時間があるから見てみよう…と思ったのは間違いだったかもしれない。
ソウルの街中で小さな写真店を経営する青年ジョンウォン(ハン・ソッキュ)。
彼は写真の現像がきっかけで、八月に若い女性タリム(シム・ウナ)と知り合う。
素直で純朴なタリムは、ジョンウォンに惹かれ、ジョンウォンも彼女の事を好きになっていく。
しかし、ジョンウォンは余命いくばくもない状態でした。
タリムはそんなことは知らなかったのです。
2人は他愛ない会話を楽しんだり、同じ時間を過ごししていたけれど、死期はどんどん近づいていました。
ある日、あるお客さんから遺影を撮って欲しいと頼まれ、ジョンウォンは撮ることになり…

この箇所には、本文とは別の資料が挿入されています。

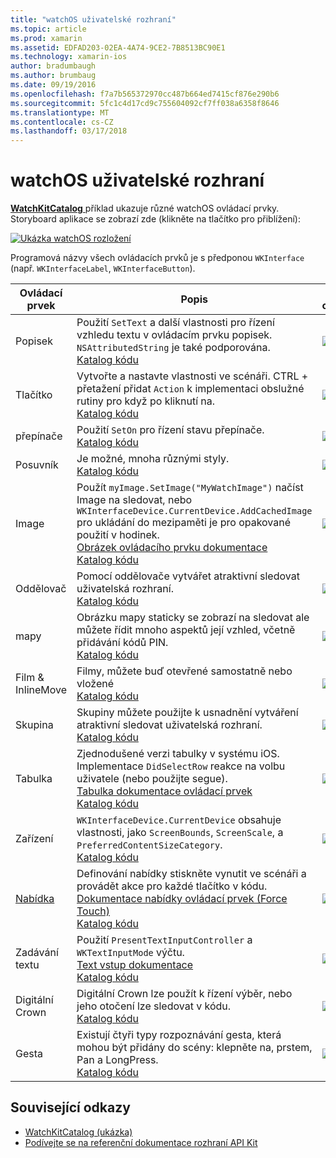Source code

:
```yaml
---
title: "watchOS uživatelské rozhraní"
ms.topic: article
ms.prod: xamarin
ms.assetid: EDFAD203-02EA-4A74-9CE2-7B8513BC90E1
ms.technology: xamarin-ios
author: bradumbaugh
ms.author: brumbaug
ms.date: 09/19/2016
ms.openlocfilehash: f7a7b565372970cc487b664ed7415cf876e290b6
ms.sourcegitcommit: 5fc1c4d17cd9c755604092cf7ff038a6358f8646
ms.translationtype: MT
ms.contentlocale: cs-CZ
ms.lasthandoff: 03/17/2018
---
```

# <a name="watchos-user-interface"></a>watchOS uživatelské rozhraní

[ **WatchKitCatalog** ](https://github.com/xamarin/monotouch-samples/tree/master/watchOS/WatchKitCatalog) příklad ukazuje různé watchOS ovládací prvky. Storyboard aplikace se zobrazí zde (klikněte na tlačítko pro přiblížení):

[![](images/storyboard-sml.png "Ukázka watchOS rozložení")](images/storyboard.png#lightbox)

Programová názvy všech ovládacích prvků je s předponou `WKInterface` (např. `WKInterfaceLabel`, `WKInterfaceButton`).

|Ovládací prvek|Popis|snímek obrazovky|
|---|---|---|
|Popisek|Použití `SetText` a další vlastnosti pro řízení vzhledu textu v ovládacím prvku popisek. `NSAttributedString` je také podporována.<br />[Katalog kódu](https://github.com/xamarin/ios-samples/blob/master/watchOS/WatchKitCatalog/WatchKit3Extension/LabelDetailController.cs)|![](Images/label.png)|
|Tlačítko|Vytvořte a nastavte vlastnosti ve scénáři. CTRL + přetažení přidat `Action` k implementaci obslužné rutiny pro když po kliknutí na.<br />[Katalog kódu](https://github.com/xamarin/ios-samples/blob/master/watchOS/WatchKitCatalog/WatchKit3Extension/ButtonDetailController.cs)|![](Images/button.png)|
|přepínače|Použití `SetOn` pro řízení stavu přepínače.<br />[Katalog kódu](https://github.com/xamarin/ios-samples/blob/master/watchOS/WatchKitCatalog/WatchKit3Extension/SwitchDetailController.cs)|![](Images/switch.png)|
|Posuvník|Je možné, mnoha různými styly.<br />[Katalog kódu](https://github.com/xamarin/ios-samples/blob/master/watchOS/WatchKitCatalog/WatchKit3Extension/SliderDetailController.cs)|![](Images/slider.png)|
|Image|Použít `myImage.SetImage("MyWatchImage")` načíst Image na sledovat, nebo `WKInterfaceDevice.CurrentDevice.AddCachedImage` pro ukládání do mezipaměti je pro opakované použití v hodinek.<br />[Obrázek ovládacího prvku dokumentace](~/ios/watchos/user-interface/image.md)<br />[Katalog kódu](https://github.com/xamarin/ios-samples/blob/master/watchOS/WatchKitCatalog/WatchKit3Extension/ImageDetailController.cs)|![](Images/image.png)|
|Oddělovač|Pomocí oddělovače vytvářet atraktivní sledovat uživatelská rozhraní.<br />[Katalog kódu](https://github.com/xamarin/ios-samples/blob/master/watchOS/WatchKitCatalog/WatchKit3Extension/SeparatorDetailController.cs)|![](Images/separator.png)| 
|mapy|Obrázku mapy staticky se zobrazí na sledovat ale můžete řídit mnoho aspektů její vzhled, včetně přidávání kódů PIN.<br />[Katalog kódu](https://github.com/xamarin/ios-samples/blob/master/watchOS/WatchKitCatalog/WatchKit3Extension/MapDetailController.cs)|![](Images/map.png)|
|Film & InlineMove|Filmy, můžete buď otevřené samostatně nebo vložené<br />[Katalog kódu](https://github.com/xamarin/ios-samples/blob/master/watchOS/WatchKitCatalog/WatchKit3Extension/MovieDetailController.cs)|![](Images/movie.png)|
|Skupina|Skupiny můžete použijte k usnadnění vytváření atraktivní sledovat uživatelská rozhraní.<br />[Katalog kódu](https://github.com/xamarin/ios-samples/blob/master/watchOS/WatchKitCatalog/WatchKit3Extension/GroupDetailController.cs)|![](Images/group.png)|
|Tabulka|Zjednodušené verzi tabulky v systému iOS. Implementace `DidSelectRow` reakce na volbu uživatele (nebo použijte segue).<br />[Tabulka dokumentace ovládací prvek](~/ios/watchos/user-interface/table.md)<br />[Katalog kódu](https://github.com/xamarin/ios-samples/blob/master/watchOS/WatchKitCatalog/WatchKit3Extension/Table%20Detail%20Controller/TableDetailController.cs)|![](Images/table.png)|
|Zařízení|`WKInterfaceDevice.CurrentDevice` obsahuje vlastnosti, jako `ScreenBounds`, `ScreenScale`, a `PreferredContentSizeCategory`.<br />[Katalog kódu](https://github.com/xamarin/ios-samples/blob/master/watchOS/WatchKitCatalog/WatchKit3Extension/DeviceDetailController.cs)|![](Images/device.png)|
|[Nabídka](~/ios/watchos/user-interface/menu.md)|Definování nabídky stiskněte vynutit ve scénáři a provádět akce pro každé tlačítko v kódu.<br />[Dokumentace nabídky ovládací prvek (Force Touch)](~/ios/watchos/user-interface/menu.md)<br />[Katalog kódu](https://github.com/xamarin/ios-samples/blob/master/watchOS/WatchKitCatalog/WatchKit3Extension/ControllerDetailController.cs)|![](Images/controller.png)|
|Zadávání textu|Použití `PresentTextInputController` a `WKTextInputMode` výčtu.<br />[Text vstup dokumentace](~/ios/watchos/user-interface/text-input.md)<br />[Katalog kódu](https://github.com/xamarin/ios-samples/blob/master/watchOS/WatchKitCatalog/WatchKit3Extension/TextInputController.cs)|![](Images/textinput.png)|
|Digitální Crown|Digitální Crown lze použít k řízení výběr, nebo jeho otočení lze sledovat v kódu.<br />[Katalog kódu](https://github.com/xamarin/ios-samples/blob/master/watchOS/WatchKitCatalog/WatchKit3Extension/CrownDetailController.cs)|![](Images/digital-crown.png)|
|Gesta|Existují čtyři typy rozpoznávání gesta, která mohou být přidány do scény: klepněte na, prstem, Pan a LongPress.<br />[Katalog kódu](https://github.com/xamarin/ios-samples/blob/master/watchOS/WatchKitCatalog/WatchKit3Extension/GestureDetailController.cs)|![](Images/gestures.png)|


## <a name="related-links"></a>Související odkazy

- [WatchKitCatalog (ukázka)](https://developer.xamarin.com/samples/monotouch/watchOS/WatchKitCatalog/)
- [Podívejte se na referenční dokumentace rozhraní API Kit](https://developer.xamarin.com/api/namespace/WatchKit/)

この映画には、愛情表現のキスシーンとかわかりやすい愛の表現はありません。
どちらかと言うと、心情を描くような描写が多いです。
見る側に、読み取らせてくれます。
お互いがお互いを意識し合い、惹かれていると。
優しいシーンが多いのです。
この映画には、主人公が病気でとてつもなく辛いシーンもありません。
ただ、描写で死期が迫っていることは分かります。
家族や友人、ジョンウォンの様子からも分かります。
そしてこの映画には、死が悲しく寂しく…辛く…という周囲のシーンもありません。
愛するタリムも、嗚咽して泣くなんてことも無いです。
ラストは、ジョンウォンの穏やかな語りがあります。
それが彼の全てだったのだろうと思います。
愛するタリムへの想い。
タリムはいつか知るのだろう…いつか本当の彼の思いを。